6 de Abril de 2018 às 08:44

”O médico de Ariquemes não rasgará sua biografia partidária nem trairá o ideário que comungou com Jerônimo Santana, seu preceptor político”.

 

Eu disse no artigo “Confúcio, presidente da República? ”, publicado em 28/11/2017, no site gentedeopinião e noutros importantes portais de notícia, que o governador Confúcio Moura não deixaria seu velho PMDB hoje MDB. Veja o que escrevi por ocasião da vinda do presidente Michel Temer para inaugurar o Hospital do Amor da Amazônia:

 

”Já em Rondônia, o discurso do governador Confúcio Moura na inauguração do Hospital do Amor da Amazônia, defendendo as realizações do PMDB e de Michel Temer, enterra de vez a tese de áulicos que insistem em achar que ele deixará o partido de Ulysses Guimarães em busca de uma cadeira no Senado. Isso não ocorrerá nem que a vaca tussa”.

 

“Se fosse assim, porque Confúcio defenderia o seu velho MDB em evento de repercussão nacional? Não se iludam”.

 

Não errei.
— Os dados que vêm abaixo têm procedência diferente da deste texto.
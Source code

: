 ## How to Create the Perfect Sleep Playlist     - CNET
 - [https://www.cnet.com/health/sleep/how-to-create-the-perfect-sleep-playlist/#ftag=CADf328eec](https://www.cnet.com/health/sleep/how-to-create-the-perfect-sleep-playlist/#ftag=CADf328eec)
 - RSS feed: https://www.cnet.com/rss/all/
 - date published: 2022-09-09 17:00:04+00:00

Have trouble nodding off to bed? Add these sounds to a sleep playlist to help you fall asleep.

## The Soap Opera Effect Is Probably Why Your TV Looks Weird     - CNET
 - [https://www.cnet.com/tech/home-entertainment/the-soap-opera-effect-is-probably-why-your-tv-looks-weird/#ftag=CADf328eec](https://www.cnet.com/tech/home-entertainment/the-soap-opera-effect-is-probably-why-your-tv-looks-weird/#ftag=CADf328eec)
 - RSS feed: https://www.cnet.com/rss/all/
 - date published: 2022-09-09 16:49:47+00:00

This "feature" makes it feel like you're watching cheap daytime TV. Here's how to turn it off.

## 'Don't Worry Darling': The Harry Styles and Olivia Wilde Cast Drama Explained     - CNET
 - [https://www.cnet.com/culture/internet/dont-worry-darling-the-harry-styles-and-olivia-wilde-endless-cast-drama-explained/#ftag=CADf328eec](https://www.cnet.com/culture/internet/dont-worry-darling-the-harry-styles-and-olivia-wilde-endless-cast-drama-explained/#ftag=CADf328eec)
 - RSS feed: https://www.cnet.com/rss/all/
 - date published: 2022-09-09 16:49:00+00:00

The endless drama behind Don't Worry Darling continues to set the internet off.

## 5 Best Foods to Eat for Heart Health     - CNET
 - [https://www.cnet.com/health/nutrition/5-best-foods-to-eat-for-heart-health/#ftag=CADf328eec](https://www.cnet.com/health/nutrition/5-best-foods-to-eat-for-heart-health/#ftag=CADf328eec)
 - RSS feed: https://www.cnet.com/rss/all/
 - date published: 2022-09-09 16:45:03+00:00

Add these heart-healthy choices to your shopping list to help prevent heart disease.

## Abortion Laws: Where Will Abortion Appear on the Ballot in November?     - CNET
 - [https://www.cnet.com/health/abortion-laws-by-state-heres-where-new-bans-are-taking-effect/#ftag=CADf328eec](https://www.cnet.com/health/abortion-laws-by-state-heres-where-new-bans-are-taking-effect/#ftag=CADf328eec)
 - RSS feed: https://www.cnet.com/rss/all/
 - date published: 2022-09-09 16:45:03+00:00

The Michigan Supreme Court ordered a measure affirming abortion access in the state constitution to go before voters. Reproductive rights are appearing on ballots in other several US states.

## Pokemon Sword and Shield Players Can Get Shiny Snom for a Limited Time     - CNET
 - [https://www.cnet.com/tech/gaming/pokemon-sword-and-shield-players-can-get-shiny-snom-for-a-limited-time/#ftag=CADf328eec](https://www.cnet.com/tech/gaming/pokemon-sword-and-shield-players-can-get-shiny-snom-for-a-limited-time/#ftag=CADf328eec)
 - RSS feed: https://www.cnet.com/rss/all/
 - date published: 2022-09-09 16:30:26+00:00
Apesar do governador confessar os inúmeros convites de filiação recebidos de vários partidos e de admitir que esteve balançado por um deles, acabou optando por ficar no seu velho partido de guerra. É nele que estão aninhados velhos companheiros de décadas. Pessoas com quem estabeleceu sólidas relações de amizade e virou amigo íntimo. Alguém já viu índio velho abandonar sua aldeia para constituir nova tribo?

 

Ademais, conversando, perscrutando, assuntando esses velhos companheiros de tantas lutas e tantas vitórias, se convenceu de que pode sim, se eleger senador e ajudar na eleição do seu companheiro Valdir Raupp sem sair do seu MDB e sem romper com sua própria história nem rasgar o seu passado.

 

Embora muitos achem – e até o próprio senador ao que parece – que Raupp teria mais condições de se eleger se ficasse sozinho no PMDB, há os que pensam que sua oportunidade de vitória está exatamente no fato de receber o apoio de Confúcio o indicando ao seu eleitorado, como a segunda opção de voto. E da mesma forma, Raupp o indicando como a segunda opção aos seus seguidores. E, mais importante: o MDB marchando unido em torno dos dois.

 

As cartas estão postas. O jogo começou.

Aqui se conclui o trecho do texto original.